Requirement
Exactly the lines below, starting with the one containing "The purpose of" and going on through the one containing "Comments** | Improve", must be reproduced, both ends included, and no pictures with them.

Entries shown

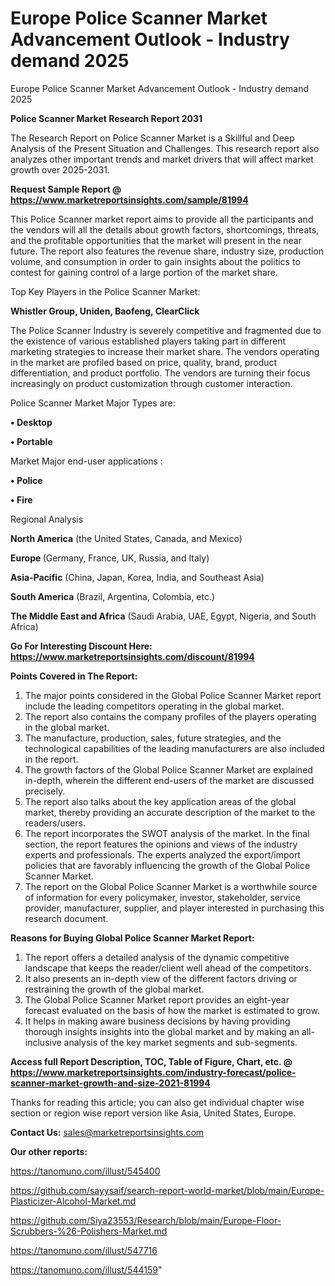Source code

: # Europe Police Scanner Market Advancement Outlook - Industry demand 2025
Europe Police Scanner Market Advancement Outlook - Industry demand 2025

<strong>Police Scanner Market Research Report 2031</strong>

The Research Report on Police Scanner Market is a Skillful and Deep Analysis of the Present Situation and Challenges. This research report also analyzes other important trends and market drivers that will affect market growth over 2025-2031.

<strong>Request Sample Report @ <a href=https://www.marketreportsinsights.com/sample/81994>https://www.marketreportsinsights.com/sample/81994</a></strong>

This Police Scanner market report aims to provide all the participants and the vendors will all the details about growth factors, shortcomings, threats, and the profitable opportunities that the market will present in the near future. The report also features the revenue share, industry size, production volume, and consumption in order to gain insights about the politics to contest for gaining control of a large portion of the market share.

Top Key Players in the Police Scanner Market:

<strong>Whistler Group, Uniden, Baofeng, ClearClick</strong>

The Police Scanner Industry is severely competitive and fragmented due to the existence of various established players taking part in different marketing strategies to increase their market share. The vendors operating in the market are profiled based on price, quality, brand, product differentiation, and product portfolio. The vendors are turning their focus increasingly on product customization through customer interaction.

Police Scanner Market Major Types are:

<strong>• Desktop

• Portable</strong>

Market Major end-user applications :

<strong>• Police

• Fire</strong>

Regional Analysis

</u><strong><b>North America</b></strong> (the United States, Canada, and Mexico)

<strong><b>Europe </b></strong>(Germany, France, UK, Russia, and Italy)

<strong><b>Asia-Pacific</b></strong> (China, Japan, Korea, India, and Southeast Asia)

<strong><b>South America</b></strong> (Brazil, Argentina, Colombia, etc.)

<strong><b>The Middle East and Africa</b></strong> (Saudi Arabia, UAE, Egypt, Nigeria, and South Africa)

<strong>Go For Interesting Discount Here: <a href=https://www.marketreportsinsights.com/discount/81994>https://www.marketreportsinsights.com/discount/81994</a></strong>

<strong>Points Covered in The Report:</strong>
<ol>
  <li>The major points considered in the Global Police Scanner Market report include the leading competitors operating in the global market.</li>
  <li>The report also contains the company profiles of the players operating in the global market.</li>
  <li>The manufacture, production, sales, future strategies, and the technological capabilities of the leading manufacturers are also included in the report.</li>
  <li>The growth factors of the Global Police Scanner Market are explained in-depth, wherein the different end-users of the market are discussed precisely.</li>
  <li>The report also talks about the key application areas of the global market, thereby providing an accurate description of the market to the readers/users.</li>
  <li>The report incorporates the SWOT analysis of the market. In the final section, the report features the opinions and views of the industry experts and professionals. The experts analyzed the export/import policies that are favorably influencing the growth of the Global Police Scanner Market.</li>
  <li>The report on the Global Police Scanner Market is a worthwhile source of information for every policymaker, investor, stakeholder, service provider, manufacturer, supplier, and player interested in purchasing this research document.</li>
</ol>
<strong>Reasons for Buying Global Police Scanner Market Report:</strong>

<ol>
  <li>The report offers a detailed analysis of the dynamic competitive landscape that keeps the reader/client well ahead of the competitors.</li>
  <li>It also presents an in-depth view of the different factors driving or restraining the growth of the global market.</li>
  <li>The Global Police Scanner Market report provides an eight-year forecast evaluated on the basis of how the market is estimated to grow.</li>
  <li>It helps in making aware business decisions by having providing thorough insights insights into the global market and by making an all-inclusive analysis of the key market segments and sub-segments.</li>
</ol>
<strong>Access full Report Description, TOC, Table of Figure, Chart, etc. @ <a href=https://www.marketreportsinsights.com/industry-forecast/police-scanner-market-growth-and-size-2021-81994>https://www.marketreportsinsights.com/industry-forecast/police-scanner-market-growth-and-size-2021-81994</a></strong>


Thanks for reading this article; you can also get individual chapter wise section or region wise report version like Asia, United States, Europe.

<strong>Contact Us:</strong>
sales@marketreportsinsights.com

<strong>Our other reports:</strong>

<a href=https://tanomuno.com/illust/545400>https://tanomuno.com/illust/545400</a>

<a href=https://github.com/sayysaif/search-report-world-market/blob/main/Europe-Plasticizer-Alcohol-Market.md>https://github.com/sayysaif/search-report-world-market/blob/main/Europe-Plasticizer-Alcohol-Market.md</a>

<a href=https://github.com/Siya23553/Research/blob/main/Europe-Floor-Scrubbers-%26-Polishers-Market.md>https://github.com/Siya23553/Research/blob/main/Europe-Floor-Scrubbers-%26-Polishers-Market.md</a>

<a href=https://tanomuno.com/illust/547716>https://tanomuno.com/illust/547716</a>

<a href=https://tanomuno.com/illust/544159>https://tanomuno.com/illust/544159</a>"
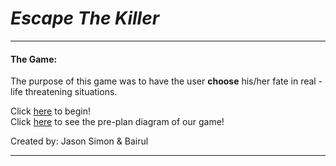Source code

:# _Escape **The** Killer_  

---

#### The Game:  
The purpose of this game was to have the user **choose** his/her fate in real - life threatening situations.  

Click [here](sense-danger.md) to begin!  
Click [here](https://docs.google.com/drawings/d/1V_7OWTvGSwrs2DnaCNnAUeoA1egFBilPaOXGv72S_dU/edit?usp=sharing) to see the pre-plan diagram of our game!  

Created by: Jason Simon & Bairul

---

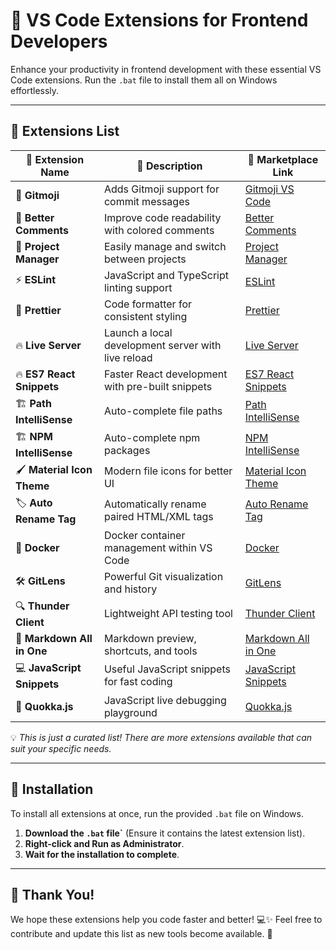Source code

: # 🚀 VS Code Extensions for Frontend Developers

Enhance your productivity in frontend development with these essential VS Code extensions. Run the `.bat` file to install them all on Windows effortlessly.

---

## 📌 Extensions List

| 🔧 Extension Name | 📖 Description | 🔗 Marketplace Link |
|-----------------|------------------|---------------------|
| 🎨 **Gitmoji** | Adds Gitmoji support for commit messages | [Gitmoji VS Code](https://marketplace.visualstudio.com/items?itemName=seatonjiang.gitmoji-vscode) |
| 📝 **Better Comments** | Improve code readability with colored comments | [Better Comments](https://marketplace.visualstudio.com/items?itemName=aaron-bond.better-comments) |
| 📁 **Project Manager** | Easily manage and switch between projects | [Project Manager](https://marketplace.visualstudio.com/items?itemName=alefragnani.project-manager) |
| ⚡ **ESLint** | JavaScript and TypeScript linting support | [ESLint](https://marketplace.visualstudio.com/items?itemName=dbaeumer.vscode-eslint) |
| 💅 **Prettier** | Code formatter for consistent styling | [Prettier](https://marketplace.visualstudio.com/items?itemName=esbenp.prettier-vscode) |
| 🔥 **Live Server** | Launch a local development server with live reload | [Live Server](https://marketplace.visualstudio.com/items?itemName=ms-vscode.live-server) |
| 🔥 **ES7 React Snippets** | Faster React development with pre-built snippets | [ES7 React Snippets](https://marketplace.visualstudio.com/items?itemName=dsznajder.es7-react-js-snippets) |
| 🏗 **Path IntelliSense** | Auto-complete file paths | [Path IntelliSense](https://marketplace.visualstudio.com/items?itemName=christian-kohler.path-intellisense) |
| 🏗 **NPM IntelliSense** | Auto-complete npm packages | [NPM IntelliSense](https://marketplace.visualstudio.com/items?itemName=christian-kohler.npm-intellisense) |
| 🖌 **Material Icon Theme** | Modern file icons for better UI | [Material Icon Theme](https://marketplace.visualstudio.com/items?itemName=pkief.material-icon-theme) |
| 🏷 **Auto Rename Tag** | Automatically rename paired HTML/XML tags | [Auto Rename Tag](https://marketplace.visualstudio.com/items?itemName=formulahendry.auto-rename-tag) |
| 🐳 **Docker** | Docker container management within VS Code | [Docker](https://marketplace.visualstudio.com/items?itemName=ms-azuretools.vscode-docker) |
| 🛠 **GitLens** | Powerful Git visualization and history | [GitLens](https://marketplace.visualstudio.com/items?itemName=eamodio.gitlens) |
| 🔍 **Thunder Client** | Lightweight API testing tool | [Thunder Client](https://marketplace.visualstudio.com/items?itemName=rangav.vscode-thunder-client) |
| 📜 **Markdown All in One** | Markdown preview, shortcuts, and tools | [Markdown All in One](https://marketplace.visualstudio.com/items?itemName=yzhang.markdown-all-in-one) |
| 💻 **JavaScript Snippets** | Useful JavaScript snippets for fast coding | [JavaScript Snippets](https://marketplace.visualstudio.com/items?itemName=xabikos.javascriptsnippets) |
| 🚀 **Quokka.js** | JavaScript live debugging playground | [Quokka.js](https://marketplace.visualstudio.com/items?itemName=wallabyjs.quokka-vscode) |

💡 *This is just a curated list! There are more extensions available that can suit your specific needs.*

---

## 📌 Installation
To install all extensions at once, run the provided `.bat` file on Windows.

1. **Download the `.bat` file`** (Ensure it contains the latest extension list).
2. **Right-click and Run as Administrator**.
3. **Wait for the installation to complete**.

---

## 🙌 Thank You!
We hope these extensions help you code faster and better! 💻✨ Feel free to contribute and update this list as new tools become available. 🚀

Output below
The purpose of this game was to have the user **choose** his/her fate in real - life threatening situations.  

Click [here](sense-danger.md) to begin!  
Click [here](https://docs.google.com/drawings/d/1V_7OWTvGSwrs2DnaCNnAUeoA1egFBilPaOXGv72S_dU/edit?usp=sharing) to see the pre-plan diagram of our game!  

Created by: Jason Simon & Bairul

---

Source code

: # 🚀 VS Code Extensions for Frontend Developers

Enhance your productivity in frontend development with these essential VS Code extensions. Run the `.bat` file to install them all on Windows effortlessly.

---

## 📌 Extensions List

| 🔧 Extension Name | 📖 Description | 🔗 Marketplace Link |
|-----------------|------------------|---------------------|
| 🎨 **Gitmoji** | Adds Gitmoji support for commit messages | [Gitmoji VS Code](https://marketplace.visualstudio.com/items?itemName=seatonjiang.gitmoji-vscode) |
| 📝 **Better Comments** | Improve code readability with colored comments | [Better Comments](https://marketplace.visualstudio.com/items?itemName=aaron-bond.better-comments) |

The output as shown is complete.